_Records:_
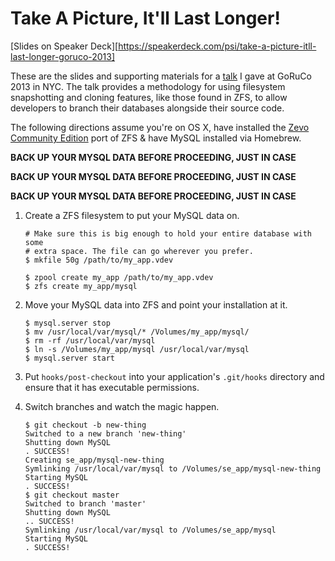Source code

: # Take A Picture, It'll Last Longer!

[Slides on Speaker Deck][https://speakerdeck.com/psi/take-a-picture-itll-last-longer-goruco-2013]

These are the slides and supporting materials for a [talk][1] I gave at
GoRuCo 2013 in NYC. The talk provides a methodology for using filesystem
snapshotting and cloning features, like those found in ZFS, to allow
developers to branch their databases alongside their source code.

The following directions assume you're on OS X, have installed the [Zevo
Community Edition][2] port of ZFS & have MySQL installed via Homebrew.

**BACK UP YOUR MYSQL DATA BEFORE PROCEEDING, JUST IN CASE**

**BACK UP YOUR MYSQL DATA BEFORE PROCEEDING, JUST IN CASE**

**BACK UP YOUR MYSQL DATA BEFORE PROCEEDING, JUST IN CASE**

1. Create a ZFS filesystem to put your MySQL data on.

   ```
   # Make sure this is big enough to hold your entire database with some
   # extra space. The file can go wherever you prefer.
   $ mkfile 50g /path/to/my_app.vdev

   $ zpool create my_app /path/to/my_app.vdev
   $ zfs create my_app/mysql
   ```

2. Move your MySQL data into ZFS and point your installation at it.
 
   ```
   $ mysql.server stop
   $ mv /usr/local/var/mysql/* /Volumes/my_app/mysql/
   $ rm -rf /usr/local/var/mysql
   $ ln -s /Volumes/my_app/mysql /usr/local/var/mysql
   $ mysql.server start
   ```

3. Put `hooks/post-checkout` into your application's `.git/hooks`
   directory and ensure that it has executable permissions.
4. Switch branches and watch the magic happen.

   ```
   $ git checkout -b new-thing
   Switched to a new branch 'new-thing'
   Shutting down MySQL
   . SUCCESS!
   Creating se_app/mysql-new-thing
   Symlinking /usr/local/var/mysql to /Volumes/se_app/mysql-new-thing
   Starting MySQL
   . SUCCESS!
   $ git checkout master
   Switched to branch 'master'
   Shutting down MySQL
   .. SUCCESS!
   Symlinking /usr/local/var/mysql to /Volumes/se_app/mysql
   Starting MySQL
   . SUCCESS!
   ```

[1]: http://goruco.com/speakers/2013/harrington-jd/
[2]: http://getgreenbytes.com/solutions/zevo/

_Exercise objective:_ All lines of the entries containing the string "installed" must be shown in full.

_Solution to this exercise:_
The following directions assume you're on OS X, have installed the [Zevo
Community Edition][2] port of ZFS & have MySQL installed via Homebrew.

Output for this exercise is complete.